_ACTIVITY_: Print the data in full, exactly as it reads.

[Opening MATERIALS PROVIDED section]

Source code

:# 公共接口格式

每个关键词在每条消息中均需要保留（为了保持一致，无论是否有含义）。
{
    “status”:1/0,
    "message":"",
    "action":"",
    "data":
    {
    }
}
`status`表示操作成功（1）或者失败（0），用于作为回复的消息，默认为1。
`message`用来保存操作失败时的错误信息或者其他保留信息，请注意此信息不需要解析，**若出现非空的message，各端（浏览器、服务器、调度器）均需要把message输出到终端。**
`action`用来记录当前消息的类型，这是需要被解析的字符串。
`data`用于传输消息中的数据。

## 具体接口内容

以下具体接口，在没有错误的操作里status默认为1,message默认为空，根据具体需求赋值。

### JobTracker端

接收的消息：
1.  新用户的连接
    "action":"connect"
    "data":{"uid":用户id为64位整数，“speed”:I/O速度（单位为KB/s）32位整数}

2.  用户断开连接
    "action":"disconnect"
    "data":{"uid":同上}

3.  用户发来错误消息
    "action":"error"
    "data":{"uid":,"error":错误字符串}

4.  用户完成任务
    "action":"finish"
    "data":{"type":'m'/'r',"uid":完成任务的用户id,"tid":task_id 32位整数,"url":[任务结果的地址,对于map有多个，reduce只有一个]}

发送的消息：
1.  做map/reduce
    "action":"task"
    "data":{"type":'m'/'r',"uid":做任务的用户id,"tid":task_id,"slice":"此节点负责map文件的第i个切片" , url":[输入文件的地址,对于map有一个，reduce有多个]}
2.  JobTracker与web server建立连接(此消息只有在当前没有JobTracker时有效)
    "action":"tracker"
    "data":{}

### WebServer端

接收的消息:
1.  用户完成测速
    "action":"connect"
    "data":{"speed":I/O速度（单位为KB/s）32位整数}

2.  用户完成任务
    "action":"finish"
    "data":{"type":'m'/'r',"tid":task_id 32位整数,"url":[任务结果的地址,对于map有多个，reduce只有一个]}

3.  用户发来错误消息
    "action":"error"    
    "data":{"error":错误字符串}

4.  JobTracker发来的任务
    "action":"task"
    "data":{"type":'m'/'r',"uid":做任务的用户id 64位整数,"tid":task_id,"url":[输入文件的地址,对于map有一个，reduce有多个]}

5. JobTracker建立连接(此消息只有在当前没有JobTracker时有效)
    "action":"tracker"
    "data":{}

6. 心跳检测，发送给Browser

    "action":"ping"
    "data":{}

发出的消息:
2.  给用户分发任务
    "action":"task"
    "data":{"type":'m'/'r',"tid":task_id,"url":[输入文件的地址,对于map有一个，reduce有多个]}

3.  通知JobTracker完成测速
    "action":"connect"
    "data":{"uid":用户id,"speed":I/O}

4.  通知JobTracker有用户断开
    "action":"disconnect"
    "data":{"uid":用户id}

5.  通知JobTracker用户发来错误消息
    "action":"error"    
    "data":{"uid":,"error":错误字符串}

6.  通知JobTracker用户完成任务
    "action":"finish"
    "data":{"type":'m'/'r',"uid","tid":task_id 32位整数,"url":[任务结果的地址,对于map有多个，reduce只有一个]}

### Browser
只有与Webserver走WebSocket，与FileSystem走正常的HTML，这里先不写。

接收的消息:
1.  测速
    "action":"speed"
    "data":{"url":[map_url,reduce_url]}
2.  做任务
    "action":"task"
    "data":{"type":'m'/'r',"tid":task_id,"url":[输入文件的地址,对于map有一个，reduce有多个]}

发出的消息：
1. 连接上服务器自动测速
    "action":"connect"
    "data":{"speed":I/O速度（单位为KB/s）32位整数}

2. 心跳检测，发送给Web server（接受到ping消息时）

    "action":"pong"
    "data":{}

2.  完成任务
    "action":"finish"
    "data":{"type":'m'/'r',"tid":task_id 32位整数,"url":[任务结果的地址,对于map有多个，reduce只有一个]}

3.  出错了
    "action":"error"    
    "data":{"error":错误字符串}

[Closing MATERIALS PROVIDED section]

_FINISHED EXERCISE_:
Source code

:# 公共接口格式

每个关键词在每条消息中均需要保留（为了保持一致，无论是否有含义）。
{
    “status”:1/0,
    "message":"",
    "action":"",
    "data":
    {
    }
}
`status`表示操作成功（1）或者失败（0），用于作为回复的消息，默认为1。
`message`用来保存操作失败时的错误信息或者其他保留信息，请注意此信息不需要解析，**若出现非空的message，各端（浏览器、服务器、调度器）均需要把message输出到终端。**
`action`用来记录当前消息的类型，这是需要被解析的字符串。
`data`用于传输消息中的数据。

## 具体接口内容

以下具体接口，在没有错误的操作里status默认为1,message默认为空，根据具体需求赋值。

### JobTracker端

接收的消息：
1.  新用户的连接
    "action":"connect"
    "data":{"uid":用户id为64位整数，“speed”:I/O速度（单位为KB/s）32位整数}

2.  用户断开连接
    "action":"disconnect"
    "data":{"uid":同上}

3.  用户发来错误消息
    "action":"error"
    "data":{"uid":,"error":错误字符串}

4.  用户完成任务
    "action":"finish"
    "data":{"type":'m'/'r',"uid":完成任务的用户id,"tid":task_id 32位整数,"url":[任务结果的地址,对于map有多个，reduce只有一个]}

发送的消息：
1.  做map/reduce
    "action":"task"
    "data":{"type":'m'/'r',"uid":做任务的用户id,"tid":task_id,"slice":"此节点负责map文件的第i个切片" , url":[输入文件的地址,对于map有一个，reduce有多个]}
2.  JobTracker与web server建立连接(此消息只有在当前没有JobTracker时有效)
    "action":"tracker"
    "data":{}

### WebServer端

接收的消息:
1.  用户完成测速
    "action":"connect"
    "data":{"speed":I/O速度（单位为KB/s）32位整数}

2.  用户完成任务
    "action":"finish"
    "data":{"type":'m'/'r',"tid":task_id 32位整数,"url":[任务结果的地址,对于map有多个，reduce只有一个]}

3.  用户发来错误消息
    "action":"error"    
    "data":{"error":错误字符串}

4.  JobTracker发来的任务
    "action":"task"
    "data":{"type":'m'/'r',"uid":做任务的用户id 64位整数,"tid":task_id,"url":[输入文件的地址,对于map有一个，reduce有多个]}

5. JobTracker建立连接(此消息只有在当前没有JobTracker时有效)
    "action":"tracker"
    "data":{}

6. 心跳检测，发送给Browser

    "action":"ping"
    "data":{}

发出的消息:
2.  给用户分发任务
    "action":"task"
    "data":{"type":'m'/'r',"tid":task_id,"url":[输入文件的地址,对于map有一个，reduce有多个]}

3.  通知JobTracker完成测速
    "action":"connect"
    "data":{"uid":用户id,"speed":I/O}

4.  通知JobTracker有用户断开
    "action":"disconnect"
    "data":{"uid":用户id}

5.  通知JobTracker用户发来错误消息
    "action":"error"    
    "data":{"uid":,"error":错误字符串}

6.  通知JobTracker用户完成任务
    "action":"finish"
    "data":{"type":'m'/'r',"uid","tid":task_id 32位整数,"url":[任务结果的地址,对于map有多个，reduce只有一个]}

### Browser
只有与Webserver走WebSocket，与FileSystem走正常的HTML，这里先不写。

接收的消息:
1.  测速
    "action":"speed"
    "data":{"url":[map_url,reduce_url]}
2.  做任务
    "action":"task"
    "data":{"type":'m'/'r',"tid":task_id,"url":[输入文件的地址,对于map有一个，reduce有多个]}

发出的消息：
1. 连接上服务器自动测速
    "action":"connect"
    "data":{"speed":I/O速度（单位为KB/s）32位整数}

2. 心跳检测，发送给Web server（接受到ping消息时）

    "action":"pong"
    "data":{}

2.  完成任务
    "action":"finish"
    "data":{"type":'m'/'r',"tid":task_id 32位整数,"url":[任务结果的地址,对于map有多个，reduce只有一个]}

3.  出错了
    "action":"error"    
    "data":{"error":错误字符串}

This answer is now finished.